3. The Solution: The META Framework
To resolve this conflict, he developed his own framework. He took the “META” from “metaphysics” and turned it into an acronym representing the four foundational pillars of physics:
- Mathematical
- Experimental
- Theoretical
- Applied
His argument is that to be a true “metaphysical scientist,” one must first have a solid grounding in these four areas of physics. Once you understand what we can empirically observe and measure, you have a credible springboard from which to explore what lies “beyond” the physical (the original meaning of metaphysics). He criticizes the new age community for dismissing science without understanding it, and he respects scientists like Andrew Weil who master their field before expanding beyond it.
4. The Grand Synthesis: The Eternality Axiom
His journey culminated in his PhD thesis and its companion paper, “The Eternality Axiom.” He uses a logical argument based on established science to unify his worldview:
- Premise 1: The First Law of Thermodynamics (Conservation of Energy) and Einstein’s E=mc^2 state that matter and energy cannot be created or destroyed, only changed in form.
- Premise 2: If something cannot be created or destroyed, it logically follows that it has always existed and will always exist.
- Conclusion (The Axiom): The universe is, therefore, eternal.

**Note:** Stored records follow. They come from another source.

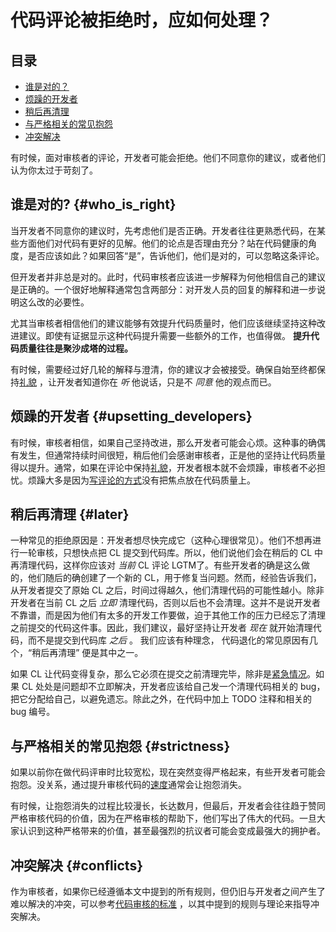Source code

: # 代码评论被拒绝时，应如何处理？

## 目录
*   [谁是对的？](#who_is_right)
*   [烦躁的开发者](#upsetting_developers)
*   [稍后再清理](#later)
*   [与严格相关的常见抱怨](#strictness)
*   [冲突解决](#conflicts)

有时候，面对审核者的评论，开发者可能会拒绝。他们不同意你的建议，或者他们认为你太过于苛刻了。

## 谁是对的? {#who_is_right}

当开发者不同意你的建议时，先考虑他们是否正确。开发者往往更熟悉代码，在某些方面他们对代码有更好的见解。他们的论点是否理由充分？站在代码健康的角度，是否应该如此？如果回答“是”，告诉他们，他们是对的，可以忽略这条评论。

但开发者并非总是对的。此时，代码审核者应该进一步解释为何他相信自己的建议是正确的。一个很好地解释通常包含两部分：对开发人员的回复的解释和进一步说明这么改的必要性。

尤其当审核者相信他们的建议能够有效提升代码质量时，他们应该继续坚持这种改进建议。即使有证据显示这种代码提升需要一些额外的工作，也值得做。 **提升代码质量往往是聚沙成塔的过程。**

有时候，需要经过好几轮的解释与澄清，你的建议才会被接受。确保自始至终都保持[礼貌](comments.md#courtesy) ，让开发者知道你在 *听* 他说话，只是不 *同意* 他的观点而已。

## 烦躁的开发者 {#upsetting_developers}

有时候，审核者相信，如果自己坚持改进，那么开发者可能会心烦。这种事的确偶有发生，但通常持续时间很短，稍后他们会感谢审核者，正是他的坚持让代码质量得以提升。通常，如果在评论中保持[礼貌](comments.md#courtesy)，开发者根本就不会烦躁，审核者不必担忧。烦躁大多是因为[写评论的方式](comments.md#courtesy)没有把焦点放在代码质量上。

## 稍后再清理 {#later}

一种常见的拒绝原因是：开发者想尽快完成它（这种心理很常见）。他们不想再进行一轮审核，只想快点把 CL 提交到代码库。所以，他们说他们会在稍后的 CL 中再清理代码，这样你应该对 *当前* CL 评论 LGTM了。有些开发者的确是这么做的，他们随后的确创建了一个新的 CL，用于修复当问题。然而，经验告诉我们，从开发者提交了原始 CL 之后，时间过得越久，他们清理代码的可能性越小。除非开发者在当前 CL 之后 *立即* 清理代码，否则以后也不会清理。这并不是说开发者不靠谱，而是因为他们有太多的开发工作要做，迫于其他工作的压力已经忘了清理之前提交的代码这件事。因此，我们建议，最好坚持让开发者 *现在* 就开始清理代码，而不是提交到代码库 *之后* 。 我们应该有种理念， 代码退化的常见原因有几个，“稍后再清理” 便是其中之一。

如果 CL 让代码变得复杂，那么它必须在提交之前清理完毕，除非是[紧急情况](../emergencies.md)。如果 CL 处处是问题却不立即解决，开发者应该给自己发一个清理代码相关的 bug，把它分配给自己，以避免遗忘。除此之外，在代码中加上 TODO 注释和相关的 bug 编号。

## 与严格相关的常见抱怨 {#strictness}

如果以前你在做代码评审时比较宽松，现在突然变得严格起来，有些开发者可能会抱怨。没关系，通过提升审核代码的[速度](speed.md)通常会让抱怨消失。

有时候，让抱怨消失的过程比较漫长，长达数月，但最后，开发者会往往趋于赞同严格审核代码的价值，因为在严格审核的帮助下，他们写出了伟大的代码。一旦大家认识到这种严格带来的价值，甚至最强烈的抗议者可能会变成最强大的拥护者。

## 冲突解决 {#conflicts}

作为审核者，如果你已经遵循本文中提到的所有规则，但仍旧与开发者之间产生了难以解决的冲突，可以参考[代码审核的标准](standard.md) ，以其中提到的规则与理论来指导冲突解决。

The Big Bang was not the beginning of everything, but simply a “special case,” a major transformation within this eternal existence.
5. Unification of All His Life’s Work
This axiom provides a unifying theory for his entire life. If all knowledge and power have always existed (“the omnifactor paradigm”), then all his diverse pursuits are just different approaches to accessing and expressing that one eternal reality.
- Martial Arts (KappaGuerra), Yoga, PhysioMeditation: Are physical approaches.
- Music (REdCOiN Studios), Writing: Are creative/expressive approaches.
- Hypnosis (HypnoAthletics, Institute of Metaphysical Hypnosis): Is a mental/programming approach. He even posits that most metaphysical practices are essentially forms of hypnosis (conditioning the mind).
Just as mathematician Ed Witten unified five different string theories into M-theory, Dr. Alexander sees his life’s work—martial arts, music, metaphysics, hypnosis—as different perspectives on the same underlying, eternal reality.
In essence, the monologue is a personal account of a man’s quest for intellectual integrity, showing how he reconciled a love for mysticism with a respect for scientific rigor, ultimately forging a unified philosophy that validates all his passions as part of a coherent whole.